September 19 [Thu], 2013, 9:55
 ハイドンの弦楽四重奏曲は83曲あるとされているが、ハイドンが実際作曲したものは68曲という説もある。今日のような純粋な弦楽器だけの組み合わせによる弦楽四重奏曲の形式の基礎を作り上げたのがハイドンである。

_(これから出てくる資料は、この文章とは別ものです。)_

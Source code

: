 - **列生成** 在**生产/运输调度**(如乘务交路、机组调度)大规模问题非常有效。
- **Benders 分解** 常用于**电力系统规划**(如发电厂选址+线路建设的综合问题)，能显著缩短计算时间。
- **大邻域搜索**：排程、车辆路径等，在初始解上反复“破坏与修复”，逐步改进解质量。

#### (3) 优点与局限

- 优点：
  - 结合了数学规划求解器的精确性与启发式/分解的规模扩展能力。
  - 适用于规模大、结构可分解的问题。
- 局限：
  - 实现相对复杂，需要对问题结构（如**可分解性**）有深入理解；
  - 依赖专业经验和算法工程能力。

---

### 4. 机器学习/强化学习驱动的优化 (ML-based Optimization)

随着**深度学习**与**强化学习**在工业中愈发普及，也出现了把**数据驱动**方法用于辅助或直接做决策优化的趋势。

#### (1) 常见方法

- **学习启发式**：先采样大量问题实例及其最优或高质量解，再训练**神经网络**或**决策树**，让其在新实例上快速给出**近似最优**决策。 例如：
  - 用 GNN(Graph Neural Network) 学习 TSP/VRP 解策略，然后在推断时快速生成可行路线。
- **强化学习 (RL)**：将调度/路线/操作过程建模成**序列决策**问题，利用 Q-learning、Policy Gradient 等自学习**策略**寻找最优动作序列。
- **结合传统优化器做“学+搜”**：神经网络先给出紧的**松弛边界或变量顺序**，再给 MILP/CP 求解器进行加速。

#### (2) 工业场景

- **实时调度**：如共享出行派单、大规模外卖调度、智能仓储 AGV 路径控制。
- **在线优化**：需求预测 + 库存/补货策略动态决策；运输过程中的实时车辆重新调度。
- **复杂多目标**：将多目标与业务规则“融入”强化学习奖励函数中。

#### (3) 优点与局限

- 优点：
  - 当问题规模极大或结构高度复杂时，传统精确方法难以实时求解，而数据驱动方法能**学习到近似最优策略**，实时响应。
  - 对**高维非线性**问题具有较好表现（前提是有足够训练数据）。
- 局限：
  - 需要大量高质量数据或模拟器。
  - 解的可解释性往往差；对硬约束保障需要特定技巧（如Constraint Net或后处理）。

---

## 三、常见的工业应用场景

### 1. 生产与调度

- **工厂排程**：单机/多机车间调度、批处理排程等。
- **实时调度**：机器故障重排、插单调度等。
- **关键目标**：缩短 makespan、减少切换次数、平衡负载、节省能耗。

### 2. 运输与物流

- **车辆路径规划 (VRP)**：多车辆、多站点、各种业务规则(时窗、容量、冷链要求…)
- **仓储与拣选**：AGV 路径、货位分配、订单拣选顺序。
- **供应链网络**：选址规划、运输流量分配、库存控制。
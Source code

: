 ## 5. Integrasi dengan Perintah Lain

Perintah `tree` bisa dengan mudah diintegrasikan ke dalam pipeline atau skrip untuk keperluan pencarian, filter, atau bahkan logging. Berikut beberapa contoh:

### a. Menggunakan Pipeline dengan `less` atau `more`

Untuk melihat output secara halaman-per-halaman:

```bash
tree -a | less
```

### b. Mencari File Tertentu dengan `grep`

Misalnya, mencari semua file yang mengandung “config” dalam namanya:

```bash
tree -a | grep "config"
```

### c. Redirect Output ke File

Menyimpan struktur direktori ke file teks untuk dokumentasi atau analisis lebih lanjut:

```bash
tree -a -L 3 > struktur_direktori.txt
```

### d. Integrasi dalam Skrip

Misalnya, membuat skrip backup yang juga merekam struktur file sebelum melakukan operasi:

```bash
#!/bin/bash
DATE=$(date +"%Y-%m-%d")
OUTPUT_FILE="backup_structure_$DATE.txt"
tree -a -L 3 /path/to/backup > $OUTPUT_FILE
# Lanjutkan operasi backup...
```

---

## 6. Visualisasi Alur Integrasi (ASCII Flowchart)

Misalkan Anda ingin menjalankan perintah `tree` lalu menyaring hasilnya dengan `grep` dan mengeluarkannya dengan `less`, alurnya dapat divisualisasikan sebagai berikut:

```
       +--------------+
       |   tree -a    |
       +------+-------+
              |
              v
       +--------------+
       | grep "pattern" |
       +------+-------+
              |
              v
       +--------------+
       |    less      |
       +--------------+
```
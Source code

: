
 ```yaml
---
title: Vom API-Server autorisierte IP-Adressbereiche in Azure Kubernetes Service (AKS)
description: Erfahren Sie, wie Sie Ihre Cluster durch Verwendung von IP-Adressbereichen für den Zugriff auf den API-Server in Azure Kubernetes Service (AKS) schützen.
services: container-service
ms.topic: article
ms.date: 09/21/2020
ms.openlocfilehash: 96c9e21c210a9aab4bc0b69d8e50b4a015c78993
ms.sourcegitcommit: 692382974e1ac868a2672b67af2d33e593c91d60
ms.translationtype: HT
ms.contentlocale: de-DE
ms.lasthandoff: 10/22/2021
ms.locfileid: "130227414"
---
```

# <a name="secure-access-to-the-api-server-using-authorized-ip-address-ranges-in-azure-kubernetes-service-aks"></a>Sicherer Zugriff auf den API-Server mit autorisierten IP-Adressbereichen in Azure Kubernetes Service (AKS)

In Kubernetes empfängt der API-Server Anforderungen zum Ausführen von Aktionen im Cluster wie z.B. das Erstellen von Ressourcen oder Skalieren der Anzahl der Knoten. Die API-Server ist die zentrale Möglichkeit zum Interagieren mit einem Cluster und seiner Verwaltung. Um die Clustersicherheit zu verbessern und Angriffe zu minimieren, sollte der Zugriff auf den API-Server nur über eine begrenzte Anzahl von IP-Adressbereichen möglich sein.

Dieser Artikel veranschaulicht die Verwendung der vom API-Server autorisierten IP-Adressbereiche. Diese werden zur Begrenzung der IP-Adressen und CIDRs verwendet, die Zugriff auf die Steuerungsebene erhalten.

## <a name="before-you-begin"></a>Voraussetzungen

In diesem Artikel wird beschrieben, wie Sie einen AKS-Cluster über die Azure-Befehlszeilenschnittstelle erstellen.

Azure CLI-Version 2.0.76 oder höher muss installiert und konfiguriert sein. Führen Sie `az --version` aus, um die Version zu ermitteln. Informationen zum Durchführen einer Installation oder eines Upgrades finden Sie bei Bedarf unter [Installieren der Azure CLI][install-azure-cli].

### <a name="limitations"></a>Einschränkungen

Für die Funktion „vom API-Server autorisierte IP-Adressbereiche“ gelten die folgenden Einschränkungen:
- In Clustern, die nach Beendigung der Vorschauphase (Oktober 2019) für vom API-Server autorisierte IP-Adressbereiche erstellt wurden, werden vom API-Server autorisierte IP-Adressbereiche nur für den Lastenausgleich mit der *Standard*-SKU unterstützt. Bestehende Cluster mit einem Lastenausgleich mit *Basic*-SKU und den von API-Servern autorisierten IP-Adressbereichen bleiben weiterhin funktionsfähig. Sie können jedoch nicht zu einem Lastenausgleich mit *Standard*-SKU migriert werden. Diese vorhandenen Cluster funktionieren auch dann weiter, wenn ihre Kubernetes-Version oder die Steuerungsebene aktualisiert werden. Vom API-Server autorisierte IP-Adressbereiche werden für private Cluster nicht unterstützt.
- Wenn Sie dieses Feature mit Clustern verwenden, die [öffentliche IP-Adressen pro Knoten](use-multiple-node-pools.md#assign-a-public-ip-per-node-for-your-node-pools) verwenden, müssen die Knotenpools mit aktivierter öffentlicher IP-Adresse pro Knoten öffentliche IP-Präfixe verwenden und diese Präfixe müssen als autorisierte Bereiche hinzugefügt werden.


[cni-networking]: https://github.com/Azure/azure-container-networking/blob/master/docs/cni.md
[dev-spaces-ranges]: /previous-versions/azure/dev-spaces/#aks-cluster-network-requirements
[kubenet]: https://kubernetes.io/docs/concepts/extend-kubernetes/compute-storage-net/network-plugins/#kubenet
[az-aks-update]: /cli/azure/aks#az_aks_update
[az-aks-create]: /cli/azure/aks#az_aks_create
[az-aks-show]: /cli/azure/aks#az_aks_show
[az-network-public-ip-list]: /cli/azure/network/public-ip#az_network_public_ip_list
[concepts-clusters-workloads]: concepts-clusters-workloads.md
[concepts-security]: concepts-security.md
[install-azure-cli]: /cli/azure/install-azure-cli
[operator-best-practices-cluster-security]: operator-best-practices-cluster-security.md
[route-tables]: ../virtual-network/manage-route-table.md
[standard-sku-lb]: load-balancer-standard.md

 作品3(1760-65頃)の6曲は後の様式への重要な前進を示し、作品9(1766頃)の6曲にはその進歩が認められる。第一楽章には展開部と再現部を合わせて提示部とほぼ同じ長さになるソナタ形式が用いられ、また作品9の全曲を通してメヌエットは感情楽章の前に置かれた。終楽章のプレストはベートーヴェンのスケルツォの力動的な力に似たものを持っている。作品17、20(1770初期)では、4つの楽器は個性を備え、平等に扱われ、同時に対位法が重視されている。リズムはいっそう変化に富み、主題は拡大され、ソナタ形式の提示部・展開部・再現部はほとんど等しい長さとなり、その中で主題の展開は楽章全体に及ぶ。「ロシア四重奏曲」として知られる作品33の6曲(1781)は、モーツァルトとの印象的な出会いの後に書かれ、ハイドン自ら「全く新しい特別な方法で作曲した」と述べたように、この四重奏曲は、古典主義ソナタ形式の確立を示すものとして大きな道標となっている。その事項と形式は同時期の交響曲とも同じ高い水準の霊感に満ちている。緩徐楽章の多くは主題と変奏の形式を持ち、その中には2つの変奏曲が1組になった特別な型が見られる。晩年1790年代の作品中、作品76の6曲(とりわけ2曲「五度」、第3曲「皇帝」、第4曲「日の出」)が有名である。ハイドンの音楽には晴朗という言葉がぴったり当てはまるが、第2曲は珍しく悲しみが感じられる。第3曲ではハイドン自作の旋律であるオーストリア国歌が変奏されることでよく知られている。